Cour européenne des droits de l'homme21 février 1997
Requête n°105/1995/611/699
Guillemin c. France
""En l'affaire Guillemin c. France (1),
La Cour européenne des Droits de l'Homme, constituée, conformément à l'article 43 (art. 43) de la Convention de sauvegarde des Droits de l'Homme et des Libertés fondamentales ("la Convention") et aux clauses pertinentes de son règlement A (2), en une chambre composée des juges dont le nom suit:
MM. R. Ryssdal, président, F. Matscher, L.-E. Pettiti, J. De Meyer, A.N. Loizou, M.A. Lopes Rocha, B. Repik, P. Kuris, E. Levits,
ainsi que de MM. H. Petzold, greffier, et P.J. Mahoney, greffier adjoint,
Après en avoir délibéré en chambre du conseil les 27 septembre 1996 et 22 janvier 1997,
Rend l'arrêt que voici, adopté à cette dernière date:
Notes du greffier
1. L'affaire porte le n° 105/1995/611/699. Les deux premiers chiffres en indiquent le rang dans l'année d'introduction, les deux derniers la place sur la liste des saisines de la Cour depuis l'origine et sur celle des requêtes initiales (à la Commission) correspondantes.

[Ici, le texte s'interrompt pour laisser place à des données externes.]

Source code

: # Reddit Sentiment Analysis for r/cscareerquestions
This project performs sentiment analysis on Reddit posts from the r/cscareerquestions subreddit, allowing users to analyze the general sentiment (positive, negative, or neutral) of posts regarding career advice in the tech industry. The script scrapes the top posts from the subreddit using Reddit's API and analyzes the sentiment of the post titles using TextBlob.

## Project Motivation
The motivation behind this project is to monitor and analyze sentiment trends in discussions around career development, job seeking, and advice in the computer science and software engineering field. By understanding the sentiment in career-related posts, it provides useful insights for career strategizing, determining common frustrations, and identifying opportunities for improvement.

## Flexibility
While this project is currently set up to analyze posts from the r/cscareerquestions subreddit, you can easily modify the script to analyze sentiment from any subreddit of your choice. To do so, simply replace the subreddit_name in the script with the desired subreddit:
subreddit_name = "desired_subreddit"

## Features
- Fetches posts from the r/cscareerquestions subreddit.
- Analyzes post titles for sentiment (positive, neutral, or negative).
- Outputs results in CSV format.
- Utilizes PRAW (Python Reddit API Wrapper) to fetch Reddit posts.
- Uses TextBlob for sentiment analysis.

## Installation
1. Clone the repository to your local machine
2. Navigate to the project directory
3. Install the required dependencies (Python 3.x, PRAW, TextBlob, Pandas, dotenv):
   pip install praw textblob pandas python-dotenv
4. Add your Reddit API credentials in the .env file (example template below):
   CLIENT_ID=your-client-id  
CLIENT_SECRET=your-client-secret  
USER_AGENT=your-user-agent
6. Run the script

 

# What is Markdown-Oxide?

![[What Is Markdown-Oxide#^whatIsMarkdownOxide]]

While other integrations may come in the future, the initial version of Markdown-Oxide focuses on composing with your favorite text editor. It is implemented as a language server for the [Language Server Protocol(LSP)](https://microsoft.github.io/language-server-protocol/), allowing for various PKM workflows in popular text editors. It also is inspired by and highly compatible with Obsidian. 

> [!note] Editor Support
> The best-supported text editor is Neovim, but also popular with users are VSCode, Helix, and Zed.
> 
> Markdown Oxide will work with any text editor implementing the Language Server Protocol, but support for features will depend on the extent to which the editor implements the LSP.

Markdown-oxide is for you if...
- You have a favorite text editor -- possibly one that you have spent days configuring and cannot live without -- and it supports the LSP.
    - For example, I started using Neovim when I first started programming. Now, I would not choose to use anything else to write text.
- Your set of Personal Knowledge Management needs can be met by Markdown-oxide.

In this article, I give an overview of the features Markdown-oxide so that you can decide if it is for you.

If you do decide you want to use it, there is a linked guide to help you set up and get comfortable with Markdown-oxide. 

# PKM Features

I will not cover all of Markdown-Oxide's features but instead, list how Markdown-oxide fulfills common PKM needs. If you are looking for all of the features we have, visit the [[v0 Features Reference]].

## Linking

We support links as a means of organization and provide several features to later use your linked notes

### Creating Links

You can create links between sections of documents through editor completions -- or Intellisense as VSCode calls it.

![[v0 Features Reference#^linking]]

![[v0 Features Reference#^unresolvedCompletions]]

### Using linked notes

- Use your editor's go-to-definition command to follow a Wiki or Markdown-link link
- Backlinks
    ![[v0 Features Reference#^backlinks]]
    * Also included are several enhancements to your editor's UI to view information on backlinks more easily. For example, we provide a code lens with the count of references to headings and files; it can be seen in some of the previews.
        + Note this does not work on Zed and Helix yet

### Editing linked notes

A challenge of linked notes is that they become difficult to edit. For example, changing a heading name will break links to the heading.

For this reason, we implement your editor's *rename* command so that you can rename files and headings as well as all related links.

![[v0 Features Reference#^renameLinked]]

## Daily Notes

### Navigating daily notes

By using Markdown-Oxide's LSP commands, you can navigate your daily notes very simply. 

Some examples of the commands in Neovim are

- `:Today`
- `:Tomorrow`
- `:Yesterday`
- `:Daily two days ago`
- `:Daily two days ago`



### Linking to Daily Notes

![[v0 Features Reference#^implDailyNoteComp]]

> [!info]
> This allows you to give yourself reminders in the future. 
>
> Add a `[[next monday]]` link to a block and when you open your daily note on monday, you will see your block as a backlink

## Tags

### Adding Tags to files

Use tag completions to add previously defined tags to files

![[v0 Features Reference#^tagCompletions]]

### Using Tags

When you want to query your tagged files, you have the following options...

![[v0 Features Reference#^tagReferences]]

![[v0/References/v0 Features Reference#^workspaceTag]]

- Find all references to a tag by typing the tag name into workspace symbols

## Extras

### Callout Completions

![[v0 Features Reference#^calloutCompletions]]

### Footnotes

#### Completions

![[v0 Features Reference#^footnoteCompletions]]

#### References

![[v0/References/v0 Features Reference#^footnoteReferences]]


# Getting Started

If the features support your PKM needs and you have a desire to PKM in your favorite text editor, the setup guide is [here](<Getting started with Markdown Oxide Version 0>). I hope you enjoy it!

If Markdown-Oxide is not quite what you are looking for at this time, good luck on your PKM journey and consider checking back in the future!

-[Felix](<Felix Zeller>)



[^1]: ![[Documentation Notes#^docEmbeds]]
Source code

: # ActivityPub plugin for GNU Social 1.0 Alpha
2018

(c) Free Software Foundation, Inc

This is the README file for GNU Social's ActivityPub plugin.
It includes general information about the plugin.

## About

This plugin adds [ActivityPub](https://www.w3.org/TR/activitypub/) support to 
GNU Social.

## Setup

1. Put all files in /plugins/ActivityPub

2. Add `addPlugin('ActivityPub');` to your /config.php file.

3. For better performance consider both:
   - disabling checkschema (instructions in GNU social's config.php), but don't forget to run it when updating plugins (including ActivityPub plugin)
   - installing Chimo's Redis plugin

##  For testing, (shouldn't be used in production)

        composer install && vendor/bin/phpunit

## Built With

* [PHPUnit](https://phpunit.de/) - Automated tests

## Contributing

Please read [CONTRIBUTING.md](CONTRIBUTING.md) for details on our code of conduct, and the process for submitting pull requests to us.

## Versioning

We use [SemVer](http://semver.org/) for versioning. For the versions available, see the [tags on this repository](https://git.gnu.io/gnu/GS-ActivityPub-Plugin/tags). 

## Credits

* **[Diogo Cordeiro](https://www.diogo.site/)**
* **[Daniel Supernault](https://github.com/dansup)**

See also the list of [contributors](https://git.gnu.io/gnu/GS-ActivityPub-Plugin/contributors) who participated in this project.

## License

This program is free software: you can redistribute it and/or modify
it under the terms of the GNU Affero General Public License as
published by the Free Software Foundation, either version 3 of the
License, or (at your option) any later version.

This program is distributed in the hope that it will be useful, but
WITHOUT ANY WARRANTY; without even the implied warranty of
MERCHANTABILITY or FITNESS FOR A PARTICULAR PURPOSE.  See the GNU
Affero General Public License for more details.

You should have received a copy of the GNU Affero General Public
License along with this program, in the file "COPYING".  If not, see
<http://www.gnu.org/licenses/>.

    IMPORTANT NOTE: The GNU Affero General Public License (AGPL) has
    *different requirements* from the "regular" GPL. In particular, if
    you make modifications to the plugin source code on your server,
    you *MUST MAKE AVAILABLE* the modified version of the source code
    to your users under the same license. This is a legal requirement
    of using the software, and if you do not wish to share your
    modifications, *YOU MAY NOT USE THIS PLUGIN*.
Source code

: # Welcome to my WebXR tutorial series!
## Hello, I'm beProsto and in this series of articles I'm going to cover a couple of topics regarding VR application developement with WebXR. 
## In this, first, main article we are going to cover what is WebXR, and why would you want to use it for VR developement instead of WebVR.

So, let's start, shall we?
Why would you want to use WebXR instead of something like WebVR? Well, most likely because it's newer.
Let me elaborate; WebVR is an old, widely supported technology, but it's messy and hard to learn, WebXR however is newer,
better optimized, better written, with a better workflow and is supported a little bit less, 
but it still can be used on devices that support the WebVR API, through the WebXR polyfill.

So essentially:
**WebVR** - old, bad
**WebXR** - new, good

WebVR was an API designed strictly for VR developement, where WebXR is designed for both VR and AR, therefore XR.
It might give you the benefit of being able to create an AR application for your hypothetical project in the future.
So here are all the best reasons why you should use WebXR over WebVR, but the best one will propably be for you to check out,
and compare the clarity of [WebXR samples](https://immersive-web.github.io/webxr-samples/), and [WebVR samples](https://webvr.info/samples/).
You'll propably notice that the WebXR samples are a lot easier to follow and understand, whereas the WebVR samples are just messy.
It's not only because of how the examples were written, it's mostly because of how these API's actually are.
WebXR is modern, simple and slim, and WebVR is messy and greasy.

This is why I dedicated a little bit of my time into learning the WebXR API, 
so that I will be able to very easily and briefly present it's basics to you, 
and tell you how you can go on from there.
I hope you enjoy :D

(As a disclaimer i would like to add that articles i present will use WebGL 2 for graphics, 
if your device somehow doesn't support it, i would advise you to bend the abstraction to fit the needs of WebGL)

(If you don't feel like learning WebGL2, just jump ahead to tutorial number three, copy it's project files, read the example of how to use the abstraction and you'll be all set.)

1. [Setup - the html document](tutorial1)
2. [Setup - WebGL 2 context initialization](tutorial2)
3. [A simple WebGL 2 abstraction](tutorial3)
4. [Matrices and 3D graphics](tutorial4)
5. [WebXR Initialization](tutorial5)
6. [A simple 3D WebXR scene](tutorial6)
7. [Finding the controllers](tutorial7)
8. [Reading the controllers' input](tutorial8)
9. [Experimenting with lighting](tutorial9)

2. Le règlement A s'applique à toutes les affaires déférées à la Cour avant l'entrée en vigueur du Protocole n° 9 (P9) (1er octobre 1994) et, depuis celle-ci, aux seules affaires concernant les Etats non liés par ledit Protocole (P9). Il correspond au règlement entré en vigueur le 1er janvier 1983 et amendé à plusieurs reprises depuis lors.
PROCEDURE
1.
L'affaire a été déférée à la Cour par la Commission européenne des Droits de l'Homme ("la Commission") le 8 décembre 1995, dans le délai de trois mois qu'ouvrent les articles 32 par. 1 et 47 de la Convention (art. 32-1, art. 47). A son origine se trouve une requête (n° 19632/92) dirigée contre la République française et dont une ressortissante de cet Etat, Mme Adrienne Guillemin, avait saisi la Commission le 28 novembre 1991, en vertu de l'article 25 (art. 25).
La demande de la Commission renvoie aux articles 44 et 48 (art. 44, art. 48) ainsi qu'à la déclaration française reconnaissant la juridiction obligatoire de la Cour (article 46) (art. 46). Elle a pour objet d'obtenir une décision sur le point de savoir si les faits de la cause révèlent un manquement de l'Etat défendeur aux exigences des articles 6 par. 1 de la Convention (art. 6-1) et 1 du Protocole n° 1 (P1-1).
2.
En réponse à l'invitation prévue à l'article 33 par. 3 d) du règlement A, la requérante a exprimé le désir de participer à l'instance et désigné son conseil (article 30). Initialement désignée par les lettres A.G., la requérante a consenti ultérieurement à la divulgation de son identité.
3.
La chambre à constituer comprenait de plein droit M. L.-E. Pettiti, juge élu de nationalité française (article 43 de la Convention) (art. 43), et M. R. Ryssdal, président de la Cour (article 21 par. 4 b) du règlement A). Le 8 février 1996, celui-ci a tiré au sort le nom des sept autres membres, à savoir MM. J. De Meyer, S.K. Martens, F. Bigi, M.A. Lopes Rocha, B. Repik, P. Kuris et E. Levits, en présence du greffier (articles 43 in fine de la Convention et 21 par. 5 du règlement A) (art. 43). Par la suite, MM. F. Matscher et A.N. Loizou, suppléants, ont remplacé MM. Bigi, décédé, et Martens, qui avait donné sa démission avant l'audience (articles 2 par. 3, 22 par. 1 et 24 par. 1).
4.
En sa qualité de président de la chambre (article 21 par. 6 du règlement A), M. Ryssdal a consulté, par l'intermédiaire du greffier, l'agent du gouvernement français ("le Gouvernement"), l'avocat de la requérante et le délégué de la Commission au sujet de l'organisation de la procédure (articles 37 par. 1 et 38). Conformément à l'ordonnance rendue en conséquence, le greffier a reçu le mémoire du Gouvernement le 29 mai 1996 et celui de la requérante le 3 juin 1996.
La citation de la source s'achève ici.